IMPACT OF EMPLOYEE BENEFITS ON EMPLOYEE RETENTION (A CASE STUDY OF UNIVERSITY OF BENIN)
The employer should always ensure that organization is perceived as a great place to work meaning that it becomes an employer of choice i.e one for whom people want to work. There is a desire to join the organization and once there, to want to stay. Employees are committed to the organization and engaged in the work they do. To acquire a national, even a local reputation as a good employer takes time, but its’ worth the effort .The objective of employee benefits policies and practices of an organization are to provide an attractive and competitive total remuneration package which both attracts and retains high quality employees. Turnover of key employees can have a disproportionate impact on the business and the people organizations wish to retain are probably the one most likely to leave (Armstrong, 2006).
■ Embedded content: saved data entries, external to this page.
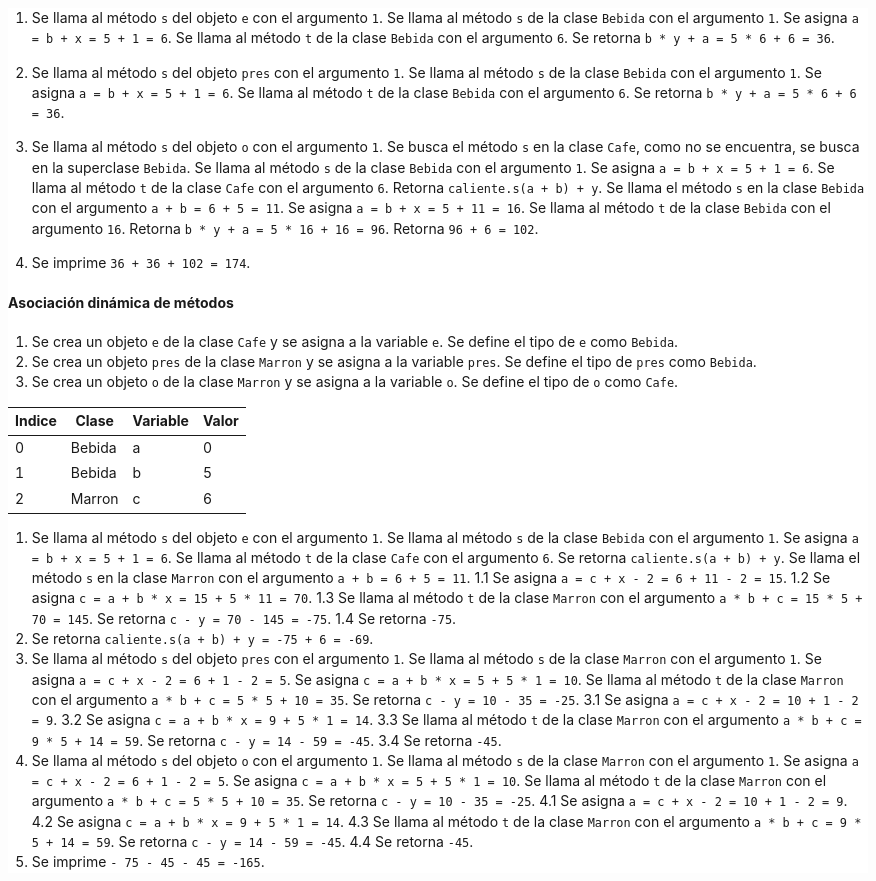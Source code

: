 1. Se llama al método `s` del objeto `e` con el argumento `1`. Se llama al método `s` de la clase `Bebida` con el argumento `1`. Se asigna `a = b + x = 5 + 1 = 6`. Se llama al método `t` de la clase `Bebida` con el argumento `6`. Se retorna `b * y + a = 5 * 6 + 6 = 36`.

2. Se llama al método `s` del objeto `pres` con el argumento `1`. Se llama al método `s` de la clase `Bebida` con el argumento `1`. Se asigna `a = b + x = 5 + 1 = 6`. Se llama al método `t` de la clase `Bebida` con el argumento `6`. Se retorna `b * y + a = 5 * 6 + 6 = 36`.

3. Se llama al método `s` del objeto `o` con el argumento `1`. Se busca el método `s` en la clase `Cafe`, como no se encuentra, se busca en la superclase `Bebida`. Se llama al método `s` de la clase `Bebida` con el argumento `1`. Se asigna `a = b + x = 5 + 1 = 6`. Se llama al método `t` de la clase `Cafe` con el argumento `6`. Retorna `caliente.s(a + b) + y`. Se llama el método `s` en la clase `Bebida` con el argumento `a + b = 6 + 5 = 11`. Se asigna `a = b + x = 5 + 11 = 16`. Se llama al método `t` de la clase `Bebida` con el argumento `16`. Retorna `b * y + a = 5 * 16 + 16 = 96`. Retorna `96 + 6 = 102`.

4. Se imprime `36 + 36 + 102 = 174`.

#### Asociación dinámica de métodos

1. Se crea un objeto `e` de la clase `Cafe` y se asigna a la variable `e`. Se define el tipo de `e` como `Bebida`.
2. Se crea un objeto `pres` de la clase `Marron` y se asigna a la variable `pres`. Se define el tipo de `pres` como `Bebida`.
3. Se crea un objeto `o` de la clase `Marron` y se asigna a la variable `o`. Se define el tipo de `o` como `Cafe`.

Indice | Clase | Variable | Valor |
-------|-------|----------|-------|
0      | Bebida| a        | 0     |
1      | Bebida| b        | 5     |
2      | Marron| c        | 6     |

1. Se llama al método `s` del objeto `e` con el argumento `1`. Se llama al método `s` de la clase `Bebida` con el argumento `1`. Se asigna `a = b + x = 5 + 1 = 6`. Se llama al método `t` de la clase `Cafe` con el argumento `6`. Se retorna `caliente.s(a + b) + y`. Se llama el método `s` en la clase `Marron` con el argumento `a + b = 6 + 5 = 11`. 
    1.1 Se asigna `a = c + x - 2 = 6 + 11 - 2 = 15`.
    1.2 Se asigna `c = a + b * x = 15 + 5 * 11 = 70`.
    1.3 Se llama al método `t` de la clase `Marron` con el argumento `a * b + c = 15 * 5 + 70 = 145`. Se retorna `c - y = 70 - 145 = -75`.
    1.4 Se retorna `-75`.
2. Se retorna `caliente.s(a + b) + y = -75 + 6 = -69`.
3. Se llama al método `s` del objeto `pres` con el argumento `1`. Se llama al método `s` de la clase `Marron` con el argumento `1`. Se asigna `a = c + x - 2 = 6 + 1 - 2 = 5`. Se asigna `c = a + b * x = 5 + 5 * 1 = 10`. Se llama al método `t` de la clase `Marron` con el argumento `a * b + c = 5 * 5 + 10 = 35`. Se retorna `c - y = 10 - 35 = -25`.
    3.1 Se asigna `a = c + x - 2 = 10 + 1 - 2 = 9`.
    3.2 Se asigna `c = a + b * x = 9 + 5 * 1 = 14`.
    3.3 Se llama al método `t` de la clase `Marron` con el argumento `a * b + c = 9 * 5 + 14 = 59`. Se retorna `c - y = 14 - 59 = -45`.
    3.4 Se retorna `-45`.
4. Se llama al método `s` del objeto `o` con el argumento `1`. Se llama al método `s` de la clase `Marron` con el argumento `1`. Se asigna `a = c + x - 2 = 6 + 1 - 2 = 5`. Se asigna `c = a + b * x = 5 + 5 * 1 = 10`. Se llama al método `t` de la clase `Marron` con el argumento `a * b + c = 5 * 5 + 10 = 35`. Se retorna `c - y = 10 - 35 = -25`.
    4.1 Se asigna `a = c + x - 2 = 10 + 1 - 2 = 9`.
    4.2 Se asigna `c = a + b * x = 9 + 5 * 1 = 14`.
    4.3 Se llama al método `t` de la clase `Marron` con el argumento `a * b + c = 9 * 5 + 14 = 59`. Se retorna `c - y = 14 - 59 = -45`.
    4.4 Se retorna `-45`.
5. Se imprime `- 75 - 45 - 45 = -165`.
Turnover is an expensive organizational outcome and companies expend considerable time and resources in attempts to reduce turn over particularly dysfunctional turnover (Dalton &Todor, 1993). It is caused primarily by poor supervision, a poor work environment and inadequate compensation (Hinkim et al, 2000). Excessive employee turnover often engenders far reaching consequences and at the extreme may jeopardize efforts to attain organizational objectives, indicated that when an organization loses a critical employee, there is a negative impact on innovation e.g consistency in providing services to guests may be jeopardized and major delays in the delivery of services to customers may occur (Abbasi and Hollman, 2000). Employee remuneration is not just about pay, i.e wages and salaries. It is also concerned with non pay benefits, or benefits-in-kind. These non-pay benefits are usually known as employee benefits and sometimes as fringe benefits or perks. The former refers to the more important benefits such as pensions and include those which are widely applied in the organization. The latter refers either to less significant benefits, such as private health insurance or to the benefits provided primarily as privileges (Cole, 2002).
1.2 STATEMENT OF THE PROBLEM
On average a company losses approximately $1million with every 10 managerial and professional employees who leave the organization. The combined direct and indirect costs associated with one employee ranges from a minimum of one year’s pay and benefits to a maximum of two years pay and benefits. Thus, there is a significant economic impact when an organization losses any of its critical employees especially given the knowledge that is lost with an employee’s departure (Fitz-enz, 1997).The role occupational schemes are believed to play first is attracting and subsequently retaining staff. There are grounds for questioning the extent and significance of the link between occupational pensions and employee turnover. While it is true that staff retention in general terms remains one of the objectives employers believe accounts for continued pension provision, it is no longer a sufficient explanation for the existence of a substantial occupational sector in the UK. Moreover, claims that pensions are effective means of reducing turnover or that employers have to provide schemes if they are to retain sufficient staff of the desired caliber are unsustainable in general terms (Taylor, 2000). Many companies are making concerted efforts to control employee turnover through enhanced pay, benefits or incentive systems as well as by training the managers (Simon & Hinkin, 2001). However since benefits are touted as having the ability to attract and retain employees (Carraher, 2006b, Hart & Carraher,1995;Mobley,1982), perceived benefits inequity could result in the converse, namely dissatisfaction, higher levels of absenteeism, lower levels of performance and higher turnover rates. The extent to which this may occur is unknown (Carraher et al, 2003).